Study Says Home Ownership Doesn’t Build Wealth
Owning a home may help you save money, but it won’t help you make money.
Households are better off taking control of their finances than relying on fluctuating home values. That is the finding of a new study conducted by Florida Atlantic University, Florida International University and the University of Wyoming.
“On average, renting and reinvesting wins in terms of wealth creation regardless of property appreciation, because property appreciation is highly correlated with gains in the traditional financial asset classes of stocks and bonds,” wrote study co-author Ken Johnson of FAU’s College of Business, in a release.
The question of rent versus buy has been wildly popular during the housing recovery. The historic housing crash at the end of the last decade came as a bitter shock to millions of Americans, many of whom never considered that home values could fall at all or that they could fall as far as they did.
The U.S. homeownership rate is still hovering near its record low, yet buyer demand has been steadily rising. Construction, however, has not been rising quickly enough to meet that demand, resulting in fast-rising prices. In the last few years, prices have increased faster than income and inflation.
In some markets, home values have hit record highs, again fueling the debate over which is more lucrative, buying or renting?
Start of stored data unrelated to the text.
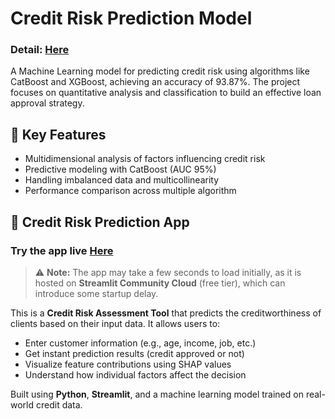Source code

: # Credit Risk Prediction Model

### Detail: [**Here**](https://github.com/phoenisnguyn/Credit_Risk_Prediction_Model/blob/main/Credit_Risk_final%20(2).ipynb)

A Machine Learning model for predicting credit risk using algorithms like CatBoost and XGBoost, achieving an accuracy of 93.87%. The project focuses on quantitative analysis and classification to build an effective loan approval strategy.



## 🚀 Key Features

- Multidimensional analysis of factors influencing credit risk
- Predictive modeling with CatBoost (AUC 95%)
- Handling imbalanced data and multicollinearity
- Performance comparison across multiple algorithm

## 🧠 Credit Risk Prediction App

### Try the app live [**Here**](https://creditriskapp-vsxpewncyjc3zkplnb5yhu.streamlit.app/)

> ⚠️ **Note:** The app may take a few seconds to load initially, as it is hosted on **Streamlit Community Cloud** (free tier), which can introduce some startup delay.

This is a **Credit Risk Assessment Tool** that predicts the creditworthiness of clients based on their input data. It allows users to:

- Enter customer information (e.g., age, income, job, etc.)
- Get instant prediction results (credit approved or not)
- Visualize feature contributions using SHAP values
- Understand how individual factors affect the decision

Built using **Python**, **Streamlit**, and a machine learning model trained on real-world credit data.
Rents have also increased dramatically, as new households are formed and millennials, now the largest generation, struggle to afford a downpayment. While there has been a building boom in luxury rental housing, that has not been the case with affordable rental development.
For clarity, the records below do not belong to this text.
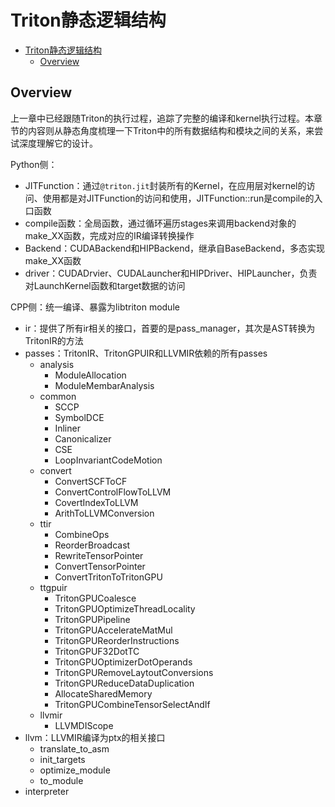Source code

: # Triton静态逻辑结构

- [Triton静态逻辑结构](#triton静态逻辑结构)
  - [Overview](#overview)

## Overview

上一章中已经跟随Triton的执行过程，追踪了完整的编译和kernel执行过程。本章节的内容则从静态角度梳理一下Triton中的所有数据结构和模块之间的关系，来尝试深度理解它的设计。

Python侧：

- JITFunction：通过`@triton.jit`封装所有的Kernel，在应用层对kernel的访问、使用都是对JITFunction的访问和使用，JITFunction::run是compile的入口函数
- compile函数：全局函数，通过循环遍历stages来调用backend对象的make_XX函数，完成对应的IR编译转换操作
- Backend：CUDABackend和HIPBackend，继承自BaseBackend，多态实现make_XX函数
- driver：CUDADrvier、CUDALauncher和HIPDriver、HIPLauncher，负责对LaunchKernel函数和target数据的访问

CPP侧：统一编译、暴露为libtriton module

- ir：提供了所有ir相关的接口，首要的是pass_manager，其次是AST转换为TritonIR的方法
- passes：TritonIR、TritonGPUIR和LLVMIR依赖的所有passes
  - analysis
    - ModuleAllocation
    - ModuleMembarAnalysis
  - common
    - SCCP
    - SymbolDCE
    - Inliner
    - Canonicalizer
    - CSE
    - LoopInvariantCodeMotion
  - convert
    - ConvertSCFToCF
    - ConvertControlFlowToLLVM
    - CovertIndexToLLVM
    - ArithToLLVMConversion
  - ttir
    - CombineOps
    - ReorderBroadcast
    - RewriteTensorPointer
    - ConvertTensorPointer
    - ConvertTritonToTritonGPU
  - ttgpuir
    - TritonGPUCoalesce
    - TritonGPUOptimizeThreadLocality
    - TritonGPUPipeline
    - TritonGPUAccelerateMatMul
    - TritonGPUReorderInstructions
    - TritonGPUF32DotTC
    - TritonGPUOptimizerDotOperands
    - TritonGPURemoveLaytoutConversions
    - TritonGPUReduceDataDuplication
    - AllocateSharedMemory
    - TritonGPUCombineTensorSelectAndIf
  - llvmir
    - LLVMDIScope
- llvm：LLVMIR编译为ptx的相关接口
  - translate_to_asm
  - init_targets
  - optimize_module
  - to_module
- interpreter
Still, researchers in the study claim the old adage of “throwing your money away on rent,” doesn’t hold up. That is because it assumes that the extra money a renter saves by not owning a home and not saving for a downpayment is simply spent on goods or services and not invested.
“When you assume that those monies are reinvested at a rate of return, renting, on average, wins in terms of wealth creation,” Johnson said. “Of course, many renters will not reinvest those monies and will instead use them for consumer goods, which is the least desirable option in terms of building wealth.”
In other words, the rent argument only works if the renter invests the rental savings rather than consuming it.
Johnson and his colleagues also assessed price volatility. Some local housing markets, like Miami and New York City, are far more volatile than Kansas City or even Atlanta. The researchers therefore went city by city, measuring home price appreciation against a portfolio of stocks and bonds that were equal in volatility.
“To have a fair race, that reinvestment into stocks and bonds has to be as risky as that particular housing market,” Johnson said.
While all housing has always been local, home price performance has been especially so following the recession. In the nation’s 24 largest metropolitan housing markets, just four showed median home price appreciation between 2010 and 2016 that was higher than the median return of a stock portfolio, according to a report by Redfin, done in November 2016.